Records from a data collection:
..............................

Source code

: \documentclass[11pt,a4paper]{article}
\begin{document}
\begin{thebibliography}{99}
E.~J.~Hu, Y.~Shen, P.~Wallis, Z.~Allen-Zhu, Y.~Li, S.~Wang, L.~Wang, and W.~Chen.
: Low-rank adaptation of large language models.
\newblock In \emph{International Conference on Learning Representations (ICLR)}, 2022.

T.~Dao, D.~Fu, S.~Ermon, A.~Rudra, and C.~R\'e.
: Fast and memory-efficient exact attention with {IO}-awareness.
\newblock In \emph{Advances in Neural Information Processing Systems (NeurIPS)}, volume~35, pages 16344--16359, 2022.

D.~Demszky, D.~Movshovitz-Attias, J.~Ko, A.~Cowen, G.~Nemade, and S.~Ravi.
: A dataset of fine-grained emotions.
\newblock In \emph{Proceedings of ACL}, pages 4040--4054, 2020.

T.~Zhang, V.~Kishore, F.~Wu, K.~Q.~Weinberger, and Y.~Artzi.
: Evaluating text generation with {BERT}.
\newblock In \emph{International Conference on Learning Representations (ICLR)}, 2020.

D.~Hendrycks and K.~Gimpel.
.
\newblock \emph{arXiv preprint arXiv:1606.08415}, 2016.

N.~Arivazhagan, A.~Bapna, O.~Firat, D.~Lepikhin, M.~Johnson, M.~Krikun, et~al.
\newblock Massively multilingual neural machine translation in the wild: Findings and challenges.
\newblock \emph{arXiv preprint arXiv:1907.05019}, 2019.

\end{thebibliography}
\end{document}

..............................

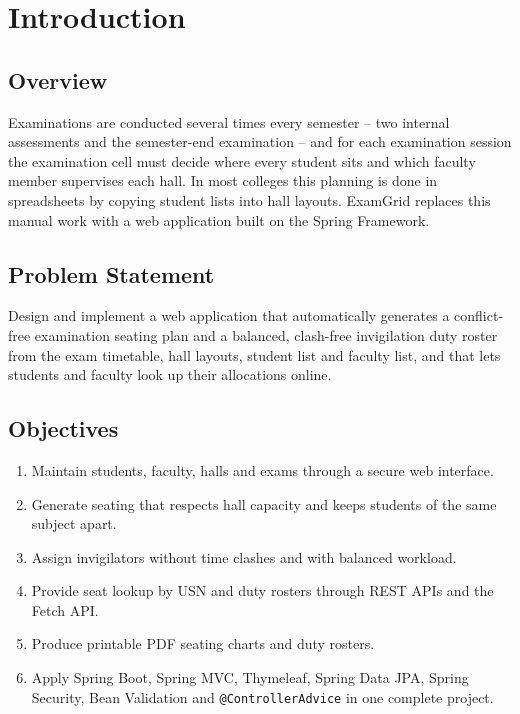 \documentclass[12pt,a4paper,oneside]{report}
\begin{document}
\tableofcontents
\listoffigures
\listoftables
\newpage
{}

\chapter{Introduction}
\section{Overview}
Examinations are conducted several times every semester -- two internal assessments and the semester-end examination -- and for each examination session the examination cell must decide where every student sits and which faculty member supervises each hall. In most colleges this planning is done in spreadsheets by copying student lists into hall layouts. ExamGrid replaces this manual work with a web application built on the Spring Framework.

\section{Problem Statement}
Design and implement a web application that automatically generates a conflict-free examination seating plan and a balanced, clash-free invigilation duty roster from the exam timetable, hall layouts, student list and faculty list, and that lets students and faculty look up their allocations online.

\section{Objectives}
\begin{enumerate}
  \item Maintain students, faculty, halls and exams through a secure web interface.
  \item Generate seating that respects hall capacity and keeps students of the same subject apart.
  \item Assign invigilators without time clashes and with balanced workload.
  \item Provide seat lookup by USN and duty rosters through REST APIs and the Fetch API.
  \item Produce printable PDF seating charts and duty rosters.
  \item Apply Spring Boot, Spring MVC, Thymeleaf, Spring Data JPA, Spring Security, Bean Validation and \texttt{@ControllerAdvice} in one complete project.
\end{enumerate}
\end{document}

..............................

- **REQUIRED WORK**:
Please copy every line from the entries that includes the word "Conference".

- **EXERCISE ANSWER**:
\newblock In \emph{International Conference on Learning Representations (ICLR)}, 2022.
\newblock In \emph{International Conference on Learning Representations (ICLR)}, 2020.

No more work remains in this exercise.